Return all of the entries exactly as written.

== Excerpted records ==

==========

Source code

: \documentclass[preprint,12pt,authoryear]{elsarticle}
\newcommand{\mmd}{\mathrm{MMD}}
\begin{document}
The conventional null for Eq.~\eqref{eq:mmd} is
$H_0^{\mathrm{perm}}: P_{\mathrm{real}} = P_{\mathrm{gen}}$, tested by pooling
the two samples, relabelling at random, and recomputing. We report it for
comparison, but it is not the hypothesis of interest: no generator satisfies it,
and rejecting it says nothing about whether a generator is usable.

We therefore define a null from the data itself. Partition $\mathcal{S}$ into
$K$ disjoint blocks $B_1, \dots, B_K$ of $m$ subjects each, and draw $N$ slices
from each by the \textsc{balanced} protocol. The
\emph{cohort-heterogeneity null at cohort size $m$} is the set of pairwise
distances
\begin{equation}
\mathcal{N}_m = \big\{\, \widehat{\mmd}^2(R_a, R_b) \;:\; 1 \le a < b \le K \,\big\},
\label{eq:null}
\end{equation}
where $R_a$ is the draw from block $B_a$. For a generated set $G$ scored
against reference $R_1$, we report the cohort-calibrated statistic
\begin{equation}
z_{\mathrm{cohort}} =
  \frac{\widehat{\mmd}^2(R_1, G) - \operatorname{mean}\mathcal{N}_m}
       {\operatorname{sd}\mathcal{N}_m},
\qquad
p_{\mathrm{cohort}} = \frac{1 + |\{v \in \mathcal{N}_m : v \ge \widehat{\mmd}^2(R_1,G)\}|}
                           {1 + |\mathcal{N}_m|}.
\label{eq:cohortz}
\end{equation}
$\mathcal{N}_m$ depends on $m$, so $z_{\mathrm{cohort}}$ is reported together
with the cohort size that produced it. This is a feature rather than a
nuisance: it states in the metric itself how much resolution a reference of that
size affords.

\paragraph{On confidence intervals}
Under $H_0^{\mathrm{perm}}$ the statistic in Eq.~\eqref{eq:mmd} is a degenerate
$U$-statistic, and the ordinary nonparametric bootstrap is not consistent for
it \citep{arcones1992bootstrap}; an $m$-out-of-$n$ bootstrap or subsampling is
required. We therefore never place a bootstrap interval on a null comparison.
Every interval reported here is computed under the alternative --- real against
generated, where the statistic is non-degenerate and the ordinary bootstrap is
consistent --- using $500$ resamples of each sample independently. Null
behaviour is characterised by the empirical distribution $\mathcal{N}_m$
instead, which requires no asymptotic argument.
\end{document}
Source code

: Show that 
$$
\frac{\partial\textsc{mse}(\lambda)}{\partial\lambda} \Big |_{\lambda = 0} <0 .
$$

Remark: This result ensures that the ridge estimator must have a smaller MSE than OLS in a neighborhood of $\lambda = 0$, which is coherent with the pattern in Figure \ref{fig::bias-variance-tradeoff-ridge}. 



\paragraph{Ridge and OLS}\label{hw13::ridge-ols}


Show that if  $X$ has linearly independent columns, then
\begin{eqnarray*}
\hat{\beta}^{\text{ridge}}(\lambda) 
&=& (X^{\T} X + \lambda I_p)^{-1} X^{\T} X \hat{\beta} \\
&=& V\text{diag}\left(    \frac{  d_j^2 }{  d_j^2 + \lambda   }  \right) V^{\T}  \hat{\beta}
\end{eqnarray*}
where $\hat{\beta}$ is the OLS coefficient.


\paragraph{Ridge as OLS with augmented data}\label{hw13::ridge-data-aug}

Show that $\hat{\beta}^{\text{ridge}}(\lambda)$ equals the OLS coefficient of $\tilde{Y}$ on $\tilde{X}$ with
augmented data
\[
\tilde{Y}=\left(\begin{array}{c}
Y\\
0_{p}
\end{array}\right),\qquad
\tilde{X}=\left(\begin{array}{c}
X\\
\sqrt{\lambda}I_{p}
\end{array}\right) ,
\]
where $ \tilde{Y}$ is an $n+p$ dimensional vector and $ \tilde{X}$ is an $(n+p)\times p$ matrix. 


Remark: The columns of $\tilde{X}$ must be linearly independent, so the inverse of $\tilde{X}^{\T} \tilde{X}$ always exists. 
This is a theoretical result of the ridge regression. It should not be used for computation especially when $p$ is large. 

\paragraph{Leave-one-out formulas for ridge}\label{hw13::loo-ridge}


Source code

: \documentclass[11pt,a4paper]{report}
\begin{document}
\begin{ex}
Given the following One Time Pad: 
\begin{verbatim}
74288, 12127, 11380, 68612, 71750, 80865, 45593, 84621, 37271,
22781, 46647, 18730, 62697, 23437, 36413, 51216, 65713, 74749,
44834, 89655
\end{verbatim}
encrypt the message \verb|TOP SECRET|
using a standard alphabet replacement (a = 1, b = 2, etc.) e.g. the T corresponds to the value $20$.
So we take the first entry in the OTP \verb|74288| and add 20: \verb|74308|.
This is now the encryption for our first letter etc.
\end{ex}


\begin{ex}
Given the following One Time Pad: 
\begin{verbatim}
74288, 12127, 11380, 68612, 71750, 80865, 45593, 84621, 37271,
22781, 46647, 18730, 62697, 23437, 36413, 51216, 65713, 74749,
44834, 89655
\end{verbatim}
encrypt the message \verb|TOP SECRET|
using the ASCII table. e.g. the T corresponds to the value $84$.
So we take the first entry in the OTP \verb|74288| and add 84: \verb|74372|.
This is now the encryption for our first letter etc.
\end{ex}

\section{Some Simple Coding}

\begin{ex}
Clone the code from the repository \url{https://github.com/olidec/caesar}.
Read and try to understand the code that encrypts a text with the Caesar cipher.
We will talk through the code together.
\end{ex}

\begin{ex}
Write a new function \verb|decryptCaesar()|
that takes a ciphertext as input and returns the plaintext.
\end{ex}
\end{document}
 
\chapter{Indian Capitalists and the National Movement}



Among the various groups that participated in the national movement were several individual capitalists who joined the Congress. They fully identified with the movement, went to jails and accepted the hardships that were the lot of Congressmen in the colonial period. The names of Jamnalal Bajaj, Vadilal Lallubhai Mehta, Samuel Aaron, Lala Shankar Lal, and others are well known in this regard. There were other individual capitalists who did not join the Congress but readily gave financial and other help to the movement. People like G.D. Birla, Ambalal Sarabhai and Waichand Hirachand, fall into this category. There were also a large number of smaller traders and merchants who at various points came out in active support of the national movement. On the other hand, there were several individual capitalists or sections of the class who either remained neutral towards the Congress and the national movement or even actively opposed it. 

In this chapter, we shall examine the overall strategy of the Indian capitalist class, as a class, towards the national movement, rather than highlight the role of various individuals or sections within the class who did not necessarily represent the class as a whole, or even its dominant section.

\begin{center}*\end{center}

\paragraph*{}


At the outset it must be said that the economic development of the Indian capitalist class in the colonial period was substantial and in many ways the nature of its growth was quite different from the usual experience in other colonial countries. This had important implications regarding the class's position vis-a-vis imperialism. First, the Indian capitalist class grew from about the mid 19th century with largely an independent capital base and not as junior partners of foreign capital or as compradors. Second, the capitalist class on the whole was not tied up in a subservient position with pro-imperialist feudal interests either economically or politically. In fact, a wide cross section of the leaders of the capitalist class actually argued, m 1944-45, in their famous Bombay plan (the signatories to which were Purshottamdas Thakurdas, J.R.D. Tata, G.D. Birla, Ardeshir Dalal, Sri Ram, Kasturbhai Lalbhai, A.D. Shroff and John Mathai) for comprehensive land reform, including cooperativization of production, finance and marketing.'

==========

== Exercise response ==
Source code

: \documentclass[preprint,12pt,authoryear]{elsarticle}
\newcommand{\mmd}{\mathrm{MMD}}
\begin{document}
The conventional null for Eq.~\eqref{eq:mmd} is
$H_0^{\mathrm{perm}}: P_{\mathrm{real}} = P_{\mathrm{gen}}$, tested by pooling
the two samples, relabelling at random, and recomputing. We report it for
comparison, but it is not the hypothesis of interest: no generator satisfies it,
and rejecting it says nothing about whether a generator is usable.

We therefore define a null from the data itself. Partition $\mathcal{S}$ into
$K$ disjoint blocks $B_1, \dots, B_K$ of $m$ subjects each, and draw $N$ slices
from each by the \textsc{balanced} protocol. The
\emph{cohort-heterogeneity null at cohort size $m$} is the set of pairwise
distances
\begin{equation}
\mathcal{N}_m = \big\{\, \widehat{\mmd}^2(R_a, R_b) \;:\; 1 \le a < b \le K \,\big\},
\label{eq:null}
\end{equation}
where $R_a$ is the draw from block $B_a$. For a generated set $G$ scored
against reference $R_1$, we report the cohort-calibrated statistic
\begin{equation}
z_{\mathrm{cohort}} =
  \frac{\widehat{\mmd}^2(R_1, G) - \operatorname{mean}\mathcal{N}_m}
       {\operatorname{sd}\mathcal{N}_m},
\qquad
p_{\mathrm{cohort}} = \frac{1 + |\{v \in \mathcal{N}_m : v \ge \widehat{\mmd}^2(R_1,G)\}|}
                           {1 + |\mathcal{N}_m|}.
\label{eq:cohortz}
\end{equation}
$\mathcal{N}_m$ depends on $m$, so $z_{\mathrm{cohort}}$ is reported together
with the cohort size that produced it. This is a feature rather than a
nuisance: it states in the metric itself how much resolution a reference of that
size affords.

\paragraph{On confidence intervals}
Under $H_0^{\mathrm{perm}}$ the statistic in Eq.~\eqref{eq:mmd} is a degenerate
$U$-statistic, and the ordinary nonparametric bootstrap is not consistent for
it \citep{arcones1992bootstrap}; an $m$-out-of-$n$ bootstrap or subsampling is
required. We therefore never place a bootstrap interval on a null comparison.
Every interval reported here is computed under the alternative --- real against
generated, where the statistic is non-degenerate and the ordinary bootstrap is
consistent --- using $500$ resamples of each sample independently. Null
behaviour is characterised by the empirical distribution $\mathcal{N}_m$
instead, which requires no asymptotic argument.
\end{document}
Source code

: Show that 
$$
\frac{\partial\textsc{mse}(\lambda)}{\partial\lambda} \Big |_{\lambda = 0} <0 .
$$

Remark: This result ensures that the ridge estimator must have a smaller MSE than OLS in a neighborhood of $\lambda = 0$, which is coherent with the pattern in Figure \ref{fig::bias-variance-tradeoff-ridge}. 



\paragraph{Ridge and OLS}\label{hw13::ridge-ols}


Show that if  $X$ has linearly independent columns, then
\begin{eqnarray*}
\hat{\beta}^{\text{ridge}}(\lambda) 
&=& (X^{\T} X + \lambda I_p)^{-1} X^{\T} X \hat{\beta} \\
&=& V\text{diag}\left(    \frac{  d_j^2 }{  d_j^2 + \lambda   }  \right) V^{\T}  \hat{\beta}
\end{eqnarray*}
where $\hat{\beta}$ is the OLS coefficient.


\paragraph{Ridge as OLS with augmented data}\label{hw13::ridge-data-aug}

Show that $\hat{\beta}^{\text{ridge}}(\lambda)$ equals the OLS coefficient of $\tilde{Y}$ on $\tilde{X}$ with
augmented data
\[
\tilde{Y}=\left(\begin{array}{c}
Y\\
0_{p}
\end{array}\right),\qquad
\tilde{X}=\left(\begin{array}{c}
X\\
\sqrt{\lambda}I_{p}
\end{array}\right) ,
\]
where $ \tilde{Y}$ is an $n+p$ dimensional vector and $ \tilde{X}$ is an $(n+p)\times p$ matrix. 


Remark: The columns of $\tilde{X}$ must be linearly independent, so the inverse of $\tilde{X}^{\T} \tilde{X}$ always exists. 
This is a theoretical result of the ridge regression. It should not be used for computation especially when $p$ is large. 

\paragraph{Leave-one-out formulas for ridge}\label{hw13::loo-ridge}


Source code

: \documentclass[11pt,a4paper]{report}
\begin{document}
\begin{ex}
Given the following One Time Pad: 
\begin{verbatim}
74288, 12127, 11380, 68612, 71750, 80865, 45593, 84621, 37271,
22781, 46647, 18730, 62697, 23437, 36413, 51216, 65713, 74749,
44834, 89655
\end{verbatim}
encrypt the message \verb|TOP SECRET|
using a standard alphabet replacement (a = 1, b = 2, etc.) e.g. the T corresponds to the value $20$.
So we take the first entry in the OTP \verb|74288| and add 20: \verb|74308|.
This is now the encryption for our first letter etc.
\end{ex}


\begin{ex}
Given the following One Time Pad: 
\begin{verbatim}
74288, 12127, 11380, 68612, 71750, 80865, 45593, 84621, 37271,
22781, 46647, 18730, 62697, 23437, 36413, 51216, 65713, 74749,
44834, 89655
\end{verbatim}
encrypt the message \verb|TOP SECRET|
using the ASCII table. e.g. the T corresponds to the value $84$.
So we take the first entry in the OTP \verb|74288| and add 84: \verb|74372|.
This is now the encryption for our first letter etc.
\end{ex}

\section{Some Simple Coding}

\begin{ex}
Clone the code from the repository \url{https://github.com/olidec/caesar}.
Read and try to understand the code that encrypts a text with the Caesar cipher.
We will talk through the code together.
\end{ex}

\begin{ex}
Write a new function \verb|decryptCaesar()|
that takes a ciphertext as input and returns the plaintext.
\end{ex}
\end{document}
 
\chapter{Indian Capitalists and the National Movement}



Among the various groups that participated in the national movement were several individual capitalists who joined the Congress. They fully identified with the movement, went to jails and accepted the hardships that were the lot of Congressmen in the colonial period. The names of Jamnalal Bajaj, Vadilal Lallubhai Mehta, Samuel Aaron, Lala Shankar Lal, and others are well known in this regard. There were other individual capitalists who did not join the Congress but readily gave financial and other help to the movement. People like G.D. Birla, Ambalal Sarabhai and Waichand Hirachand, fall into this category. There were also a large number of smaller traders and merchants who at various points came out in active support of the national movement. On the other hand, there were several individual capitalists or sections of the class who either remained neutral towards the Congress and the national movement or even actively opposed it. 

In this chapter, we shall examine the overall strategy of the Indian capitalist class, as a class, towards the national movement, rather than highlight the role of various individuals or sections within the class who did not necessarily represent the class as a whole, or even its dominant section.

\begin{center}*\end{center}

\paragraph*{}


At the outset it must be said that the economic development of the Indian capitalist class in the colonial period was substantial and in many ways the nature of its growth was quite different from the usual experience in other colonial countries. This had important implications regarding the class's position vis-a-vis imperialism. First, the Indian capitalist class grew from about the mid 19th century with largely an independent capital base and not as junior partners of foreign capital or as compradors. Second, the capitalist class on the whole was not tied up in a subservient position with pro-imperialist feudal interests either economically or politically. In fact, a wide cross section of the leaders of the capitalist class actually argued, m 1944-45, in their famous Bombay plan (the signatories to which were Purshottamdas Thakurdas, J.R.D. Tata, G.D. Birla, Ardeshir Dalal, Sri Ram, Kasturbhai Lalbhai, A.D. Shroff and John Mathai) for comprehensive land reform, including cooperativization of production, finance and marketing.'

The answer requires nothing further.